*** Block opens ***

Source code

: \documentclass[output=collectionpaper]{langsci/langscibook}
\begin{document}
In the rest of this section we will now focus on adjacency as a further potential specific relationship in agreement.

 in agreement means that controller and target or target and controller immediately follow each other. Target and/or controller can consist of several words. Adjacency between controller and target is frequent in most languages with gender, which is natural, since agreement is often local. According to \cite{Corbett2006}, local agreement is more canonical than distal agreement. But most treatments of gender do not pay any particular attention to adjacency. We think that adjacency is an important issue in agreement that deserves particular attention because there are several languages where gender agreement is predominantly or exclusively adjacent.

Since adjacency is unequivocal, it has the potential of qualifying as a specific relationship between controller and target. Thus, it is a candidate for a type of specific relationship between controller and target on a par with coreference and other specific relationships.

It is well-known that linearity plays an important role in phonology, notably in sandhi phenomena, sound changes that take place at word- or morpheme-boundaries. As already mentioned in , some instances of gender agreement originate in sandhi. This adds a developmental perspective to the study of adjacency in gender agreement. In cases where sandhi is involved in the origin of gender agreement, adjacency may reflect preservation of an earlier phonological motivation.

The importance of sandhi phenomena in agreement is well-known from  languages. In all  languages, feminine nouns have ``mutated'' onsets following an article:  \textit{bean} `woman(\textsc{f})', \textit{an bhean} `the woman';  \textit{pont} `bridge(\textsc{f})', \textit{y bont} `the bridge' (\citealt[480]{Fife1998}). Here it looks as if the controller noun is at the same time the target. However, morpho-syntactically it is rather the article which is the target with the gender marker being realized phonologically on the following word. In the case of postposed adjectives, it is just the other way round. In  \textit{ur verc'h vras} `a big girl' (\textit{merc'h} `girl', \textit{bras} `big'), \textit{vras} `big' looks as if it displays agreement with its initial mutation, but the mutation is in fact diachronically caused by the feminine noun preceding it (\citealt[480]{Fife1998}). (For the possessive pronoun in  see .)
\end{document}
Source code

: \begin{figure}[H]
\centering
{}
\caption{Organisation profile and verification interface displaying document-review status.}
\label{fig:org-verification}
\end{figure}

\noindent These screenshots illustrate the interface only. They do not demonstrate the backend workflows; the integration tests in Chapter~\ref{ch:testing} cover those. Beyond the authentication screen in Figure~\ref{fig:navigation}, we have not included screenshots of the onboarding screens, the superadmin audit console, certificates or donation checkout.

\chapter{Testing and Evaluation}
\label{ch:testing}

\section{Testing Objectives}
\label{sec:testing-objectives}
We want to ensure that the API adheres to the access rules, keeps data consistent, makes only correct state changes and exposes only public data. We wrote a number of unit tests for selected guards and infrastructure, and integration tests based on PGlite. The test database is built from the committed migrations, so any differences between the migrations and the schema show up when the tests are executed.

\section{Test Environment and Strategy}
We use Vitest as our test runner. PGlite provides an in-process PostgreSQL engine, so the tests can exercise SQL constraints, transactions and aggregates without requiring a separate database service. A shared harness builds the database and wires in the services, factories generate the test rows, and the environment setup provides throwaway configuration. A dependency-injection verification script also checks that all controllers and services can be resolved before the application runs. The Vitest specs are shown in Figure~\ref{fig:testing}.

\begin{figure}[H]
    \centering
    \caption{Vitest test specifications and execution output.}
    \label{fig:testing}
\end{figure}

*** Block closes ***

Transcribe the records in full, so that each line reads exactly as before.

Source code

: \documentclass[output=collectionpaper]{langsci/langscibook}
\begin{document}
In the rest of this section we will now focus on adjacency as a further potential specific relationship in agreement.

 in agreement means that controller and target or target and controller immediately follow each other. Target and/or controller can consist of several words. Adjacency between controller and target is frequent in most languages with gender, which is natural, since agreement is often local. According to \cite{Corbett2006}, local agreement is more canonical than distal agreement. But most treatments of gender do not pay any particular attention to adjacency. We think that adjacency is an important issue in agreement that deserves particular attention because there are several languages where gender agreement is predominantly or exclusively adjacent.

Since adjacency is unequivocal, it has the potential of qualifying as a specific relationship between controller and target. Thus, it is a candidate for a type of specific relationship between controller and target on a par with coreference and other specific relationships.

It is well-known that linearity plays an important role in phonology, notably in sandhi phenomena, sound changes that take place at word- or morpheme-boundaries. As already mentioned in , some instances of gender agreement originate in sandhi. This adds a developmental perspective to the study of adjacency in gender agreement. In cases where sandhi is involved in the origin of gender agreement, adjacency may reflect preservation of an earlier phonological motivation.

The importance of sandhi phenomena in agreement is well-known from  languages. In all  languages, feminine nouns have ``mutated'' onsets following an article:  \textit{bean} `woman(\textsc{f})', \textit{an bhean} `the woman';  \textit{pont} `bridge(\textsc{f})', \textit{y bont} `the bridge' (\citealt[480]{Fife1998}). Here it looks as if the controller noun is at the same time the target. However, morpho-syntactically it is rather the article which is the target with the gender marker being realized phonologically on the following word. In the case of postposed adjectives, it is just the other way round. In  \textit{ur verc'h vras} `a big girl' (\textit{merc'h} `girl', \textit{bras} `big'), \textit{vras} `big' looks as if it displays agreement with its initial mutation, but the mutation is in fact diachronically caused by the feminine noun preceding it (\citealt[480]{Fife1998}). (For the possessive pronoun in  see .)
\end{document}
Source code

: \begin{figure}[H]
\centering
{}
\caption{Organisation profile and verification interface displaying document-review status.}
\label{fig:org-verification}
\end{figure}

\noindent These screenshots illustrate the interface only. They do not demonstrate the backend workflows; the integration tests in Chapter~\ref{ch:testing} cover those. Beyond the authentication screen in Figure~\ref{fig:navigation}, we have not included screenshots of the onboarding screens, the superadmin audit console, certificates or donation checkout.

\chapter{Testing and Evaluation}
\label{ch:testing}

\section{Testing Objectives}
\label{sec:testing-objectives}
We want to ensure that the API adheres to the access rules, keeps data consistent, makes only correct state changes and exposes only public data. We wrote a number of unit tests for selected guards and infrastructure, and integration tests based on PGlite. The test database is built from the committed migrations, so any differences between the migrations and the schema show up when the tests are executed.

\section{Test Environment and Strategy}
We use Vitest as our test runner. PGlite provides an in-process PostgreSQL engine, so the tests can exercise SQL constraints, transactions and aggregates without requiring a separate database service. A shared harness builds the database and wires in the services, factories generate the test rows, and the environment setup provides throwaway configuration. A dependency-injection verification script also checks that all controllers and services can be resolved before the application runs. The Vitest specs are shown in Figure~\ref{fig:testing}.

\begin{figure}[H]
    \centering
    \caption{Vitest test specifications and execution output.}
    \label{fig:testing}
\end{figure}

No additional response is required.